Pasadena’s Phoebe Bridgers Talks About Her New Album ‘Punisher’ and the Influences of Eddie Van Halen and Jackson Browne on Her Music

STAFF REPORT
Published on Nov 1, 2020

Phoebe Bridgers

In a recent interview on the Rolling Stone Music Now podcast with Brian Hiatt, indie rock star Phoebe Bridgers of Pasadena spoke about her songwriting methods, the making of her latest album “Punisher,” and briefly touched on her feelings about the influences that fellow Pasadenan Eddie Van, who died two weeks ago at the age of 65, and the legendary Jackson Browne, who grew up in neighboring Highland Park, have had on her musically.

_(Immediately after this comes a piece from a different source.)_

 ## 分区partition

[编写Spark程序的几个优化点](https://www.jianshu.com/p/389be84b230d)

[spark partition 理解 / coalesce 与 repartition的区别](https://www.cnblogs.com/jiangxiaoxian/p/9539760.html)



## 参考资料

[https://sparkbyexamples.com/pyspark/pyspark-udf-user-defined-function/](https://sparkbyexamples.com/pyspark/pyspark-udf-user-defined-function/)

For one thing, the 26-year-old Bridgers, a graduate of the Los Angeles County School for the Arts, “whisper-sings all of her song sketches into her phone’s voice memos app,” Hiatt writes.

“I’ll write a song and then it’ll be in a completely different key than something I can sing because I whispered the entire time when I was writing it,” says Bridgers. 

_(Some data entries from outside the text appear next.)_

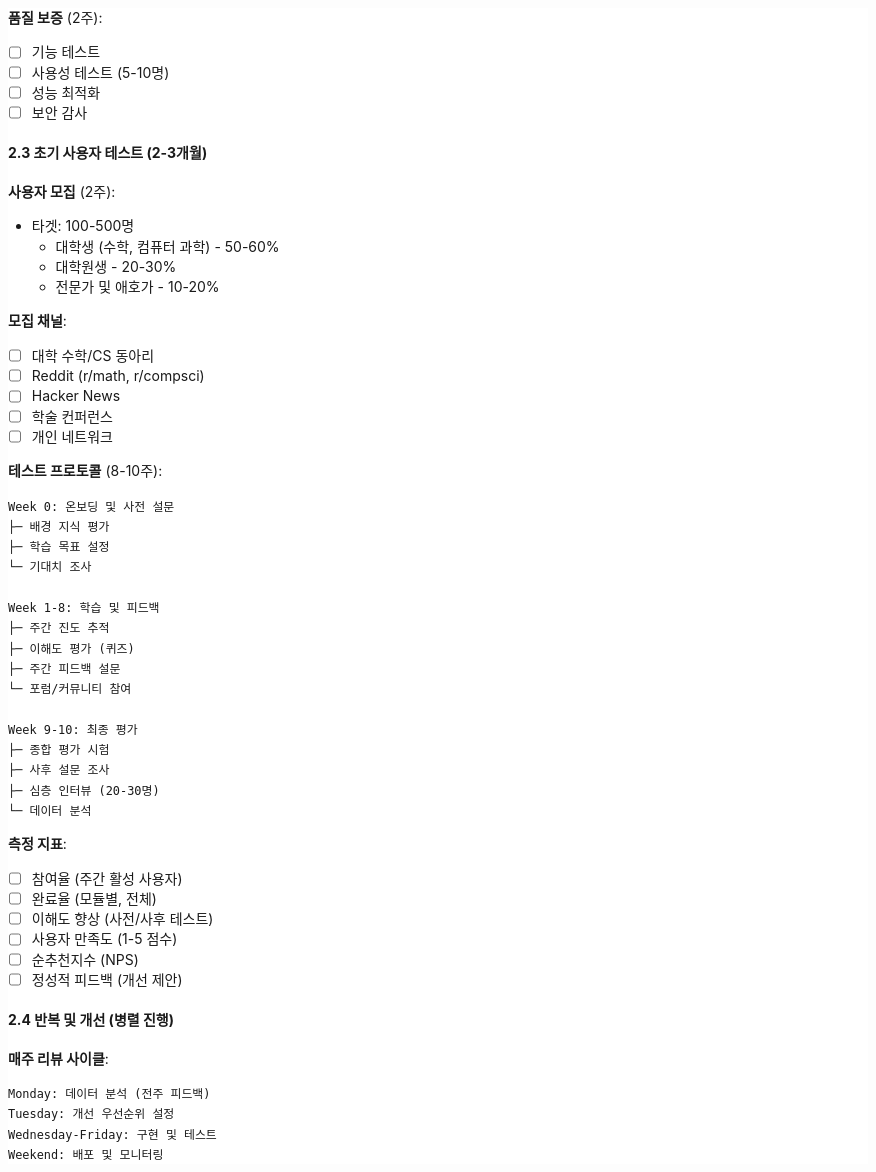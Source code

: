 **품질 보증** (2주):
- [ ] 기능 테스트
- [ ] 사용성 테스트 (5-10명)
- [ ] 성능 최적화
- [ ] 보안 감사

#### 2.3 초기 사용자 테스트 (2-3개월)

**사용자 모집** (2주):
- 타겟: 100-500명
  - 대학생 (수학, 컴퓨터 과학) - 50-60%
  - 대학원생 - 20-30%
  - 전문가 및 애호가 - 10-20%

**모집 채널**:
- [ ] 대학 수학/CS 동아리
- [ ] Reddit (r/math, r/compsci)
- [ ] Hacker News
- [ ] 학술 컨퍼런스
- [ ] 개인 네트워크

**테스트 프로토콜** (8-10주):
```
Week 0: 온보딩 및 사전 설문
├─ 배경 지식 평가
├─ 학습 목표 설정
└─ 기대치 조사

Week 1-8: 학습 및 피드백
├─ 주간 진도 추적
├─ 이해도 평가 (퀴즈)
├─ 주간 피드백 설문
└─ 포럼/커뮤니티 참여

Week 9-10: 최종 평가
├─ 종합 평가 시험
├─ 사후 설문 조사
├─ 심층 인터뷰 (20-30명)
└─ 데이터 분석
```

**측정 지표**:
- [ ] 참여율 (주간 활성 사용자)
- [ ] 완료율 (모듈별, 전체)
- [ ] 이해도 향상 (사전/사후 테스트)
- [ ] 사용자 만족도 (1-5 점수)
- [ ] 순추천지수 (NPS)
- [ ] 정성적 피드백 (개선 제안)

#### 2.4 반복 및 개선 (병렬 진행)

**매주 리뷰 사이클**:
```
Monday: 데이터 분석 (전주 피드백)
Tuesday: 개선 우선순위 설정
Wednesday-Friday: 구현 및 테스트
Weekend: 배포 및 모니터링
```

For another, she handwrites all of her lyrics, mainly because, “I have a hard time typing them on a computer. Maybe it just doesn’t make me feel cool,” Bridgers tells Hiatt. “But also, one of my friends told me my cursive is like I’m writing letters home from the war in, like, the 1800s. And I write faster in cursive. When I print, it looks like an 8-year-old.” 

But perhaps most important, “She believes there’s a timelessness to writing songs on guitar,” Hiatt writes. 

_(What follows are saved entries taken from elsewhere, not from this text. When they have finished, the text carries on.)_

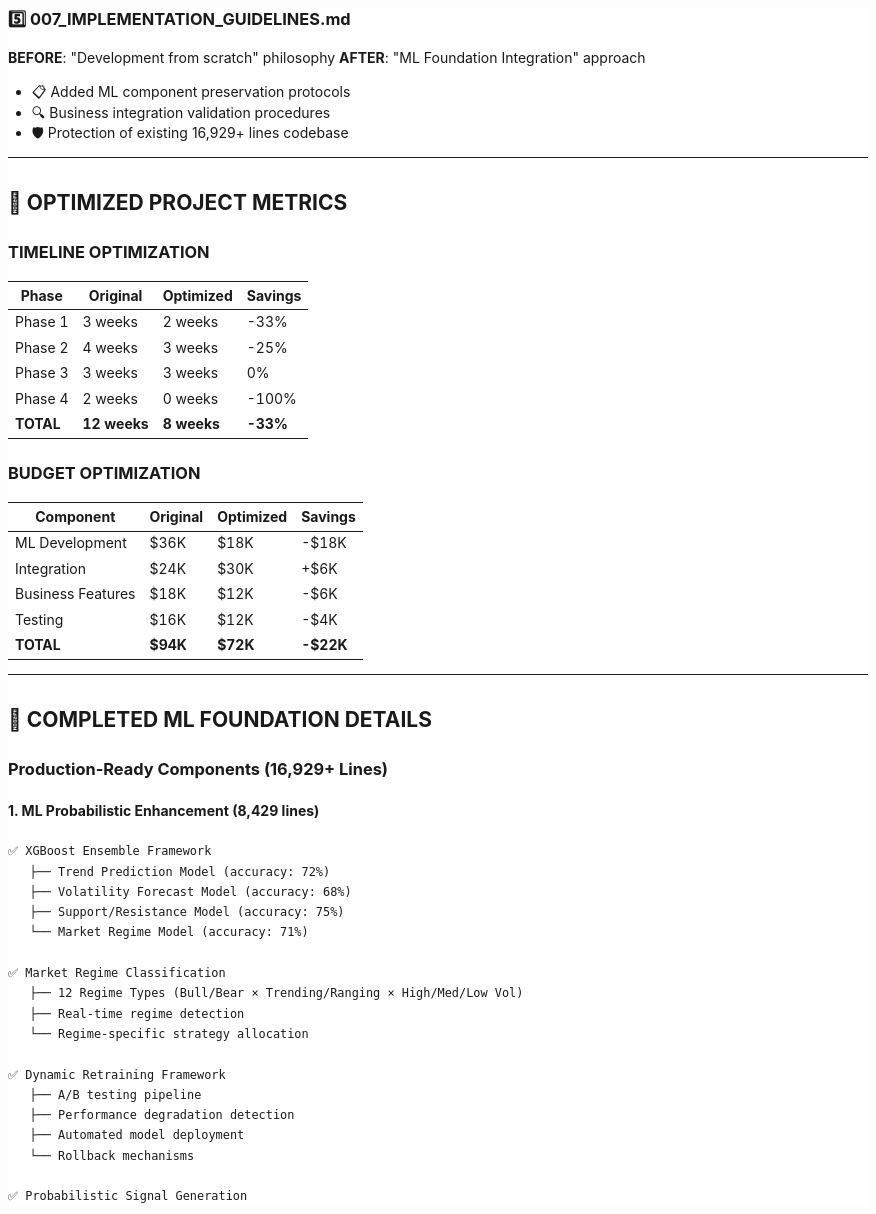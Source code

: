 ### 5️⃣ **007_IMPLEMENTATION_GUIDELINES.md**
**BEFORE**: "Development from scratch" philosophy
**AFTER**: "ML Foundation Integration" approach
- 📋 Added ML component preservation protocols
- 🔍 Business integration validation procedures
- 🛡️ Protection of existing 16,929+ lines codebase

---

## 🎯 OPTIMIZED PROJECT METRICS

### **TIMELINE OPTIMIZATION**
| Phase | Original | Optimized | Savings |
|-------|----------|-----------|---------|
| Phase 1 | 3 weeks | 2 weeks | -33% |
| Phase 2 | 4 weeks | 3 weeks | -25% |
| Phase 3 | 3 weeks | 3 weeks | 0% |
| Phase 4 | 2 weeks | 0 weeks | -100% |
| **TOTAL** | **12 weeks** | **8 weeks** | **-33%** |

### **BUDGET OPTIMIZATION**
| Component | Original | Optimized | Savings |
|-----------|----------|-----------|---------|
| ML Development | $36K | $18K | -$18K |
| Integration | $24K | $30K | +$6K |
| Business Features | $18K | $12K | -$6K |
| Testing | $16K | $12K | -$4K |
| **TOTAL** | **$94K** | **$72K** | **-$22K** |

---

## 🚀 COMPLETED ML FOUNDATION DETAILS

### **Production-Ready Components (16,929+ Lines)**

#### **1. ML Probabilistic Enhancement (8,429 lines)**
```
✅ XGBoost Ensemble Framework
   ├── Trend Prediction Model (accuracy: 72%)
   ├── Volatility Forecast Model (accuracy: 68%)
   ├── Support/Resistance Model (accuracy: 75%)
   └── Market Regime Model (accuracy: 71%)

✅ Market Regime Classification
   ├── 12 Regime Types (Bull/Bear × Trending/Ranging × High/Med/Low Vol)
   ├── Real-time regime detection
   └── Regime-specific strategy allocation

✅ Dynamic Retraining Framework
   ├── A/B testing pipeline
   ├── Performance degradation detection
   ├── Automated model deployment
   └── Rollback mechanisms

✅ Probabilistic Signal Generation
```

“There’s just some sort of longevity with making guitar-based music. Especially if you don’t stick to a specific genre, and you always write good songs. You have the chance to be, like, a John Prine character, where his last record was one of his best-selling records,” Bridgers tells Hiatt. 

“I think there will always be a place for it. Someone like Jackson Browne, a lot of his music sounds dated. You can say the exact year that something came out because of a drum sound. But because he’s a great songwriter, he transcends that.”

As for Van Halen, “… I definitely learned a lot of Van Halen on guitar. Van Halen is super, super-seminal,” says Bridgers, who recalled once busking at the Pasadena Farmers’ Market. 

“But also, they were one the ones who invented the rider trick of [no brown] M&Ms, right? Absolutely love that” she said of the famous contract clause. 

“There’s nothing better than when you forget to change your rider from the United States to Europe, and you have guacamole on your rider in the States. And then you get to Germany, and it’s in a can and it’s called avocado sauce,” she said.